So very long-term plays like Arctic and other Frontier basins could deliver really substantial new oil and gas fields.
But at the other end of the spectrum, near-field drilling can add high-value barrels in a short timeframe.
We expect to continue to add new discoveries in our Heartland basins, where basic geology and technical risks are well understood.
Regarding Alaska drilling, at the moment, as you know, we are blocked by the US courts and we are not prepared to commit to a drilling campaign there unless those issues are resolved.
However, we continue to work with local stakeholders on logistics and on permitting to keep the option to drill there safely in the future.
Near-field and Heartland activity is around half of our exploration spending and it's here that we've had some good well results recently.
And let me highlight two areas, the deepwater Gulf of Mexico and Malaysia.
So in the Gulf, the Rydberg discovery in a 2,300 meters of water is a third find in the Norphlet play, and Rydberg takes the [headline] discovery potential in the Appomattox area to 700 million barrels, and we are assessing if Rydberg will be developed as a tie back to Appomattox or as a standalone project.
And in Malaysia deepwater, the new Rosmari discovery is the latest in a series of new gas discoveries which could potentially feed into existing LNG schemes there.
And Rydberg and Rosmari are both examples of where Shell is adding value, material value, for shareholders with a drill bit in the Heartlands and looking into the second half of the year, we have some important wells coming up in Albania and, of course, the Libra field in Brazil subsalt.

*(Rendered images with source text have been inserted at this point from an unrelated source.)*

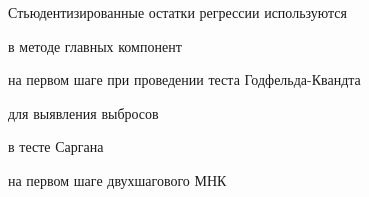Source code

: 
\begin{question}
Стьюдентизированные остатки регрессии используются
\begin{answerlist}
  \item в методе главных компонент
  \item на первом шаге при проведении теста Годфельда-Квандта
  \item для выявления выбросов
  \item в тесте Саргана
  \item на первом шаге двухшагового МНК
\end{answerlist}
\end{question}


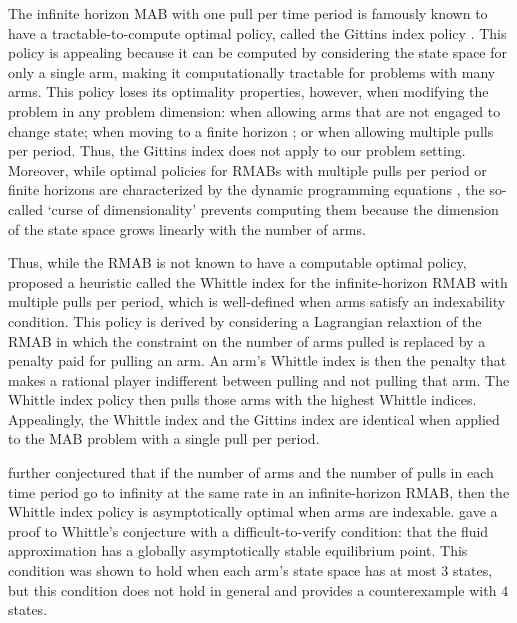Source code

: The infinite horizon MAB with one pull per time period is famously known to have a tractable-to-compute optimal policy, called the Gittins index policy \citep{gittins1979}.  This policy is appealing because it can be computed by considering the state space for only a single arm, making it computationally tractable for problems with many arms.  This policy loses its optimality properties, however, when modifying the problem in any problem dimension: when allowing arms that are not engaged to change state; when moving to a finite horizon \citep{berry1985}; or when allowing multiple pulls per period.  Thus, the Gittins index does not apply to our problem setting.  Moreover, while optimal policies for RMABs with multiple pulls per period or finite horizons are characterized by the dynamic programming equations \citep{putermanBook}, the so-called `curse of dimensionality' \citep{PowellBook} prevents computing them because the dimension of the state space grows linearly with the number of arms.

Thus, while the RMAB is not known to have a computable optimal policy, \cite{whittle1988} proposed a heuristic called the Whittle index for the infinite-horizon RMAB with multiple pulls per period, which is well-defined when arms satisfy an indexability condition.  This policy is derived by considering a Lagrangian relaxtion of the RMAB in which the constraint on the number of arms pulled is replaced by a penalty paid for pulling an arm.  An arm's Whittle index is then the penalty that makes a rational player indifferent between pulling and not pulling that arm.  The Whittle index policy then pulls those arms with the highest Whittle indices.  Appealingly, the Whittle index and the Gittins index are identical when applied to the MAB problem with a single pull per period.  

\cite{whittle1988} further conjectured that if the number of arms and the number of pulls in each time period go to infinity at the same rate in an infinite-horizon RMAB, then the Whittle index policy is asymptotically optimal when arms are indexable. \cite{weber1990,weber1991} gave a proof to Whittle's conjecture with a difficult-to-verify condition: that the fluid approximation has a globally asymptotically stable equilibrium point.  This condition was shown to hold when each arm's state space has at most $3$ states, but this condition does not hold in general and \cite{weber1990} provides a counterexample with $4$ states.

And with that, Simon, over to you.
- CFO
Thanks, Ben.
Good to talk to you all today.
I'll start with the earnings.
Our reported current cost of supply, or CCS, earnings included a negative $1 billion of identified items that included the impairments of some $2 billion predominantly related to the dry gas properties in the US, partly offset by divestment gains of $1.4 billion, mainly related to the sell-down of Woodside and Wheatstone, both in Australia.
The impairments in the US came primarily as a consequence of reduced intended development spending on the Lower 48 dry gas properties, and that leads in turn to reduced production and cash flow expectations in the near term.
Second quarter CCS earnings, excluding those identified items, were $6.1 billion.
Earnings per share increased by 33% from the second quarter last year.
We announced a $0.47 per share dividend for the second quarter of 2014, now that is 4% higher than year-ago levels.
The buybacks in the quarter to the [NG] and the $300 million, $1.6 billion to the end of June and $1.8 billion up to and including last night.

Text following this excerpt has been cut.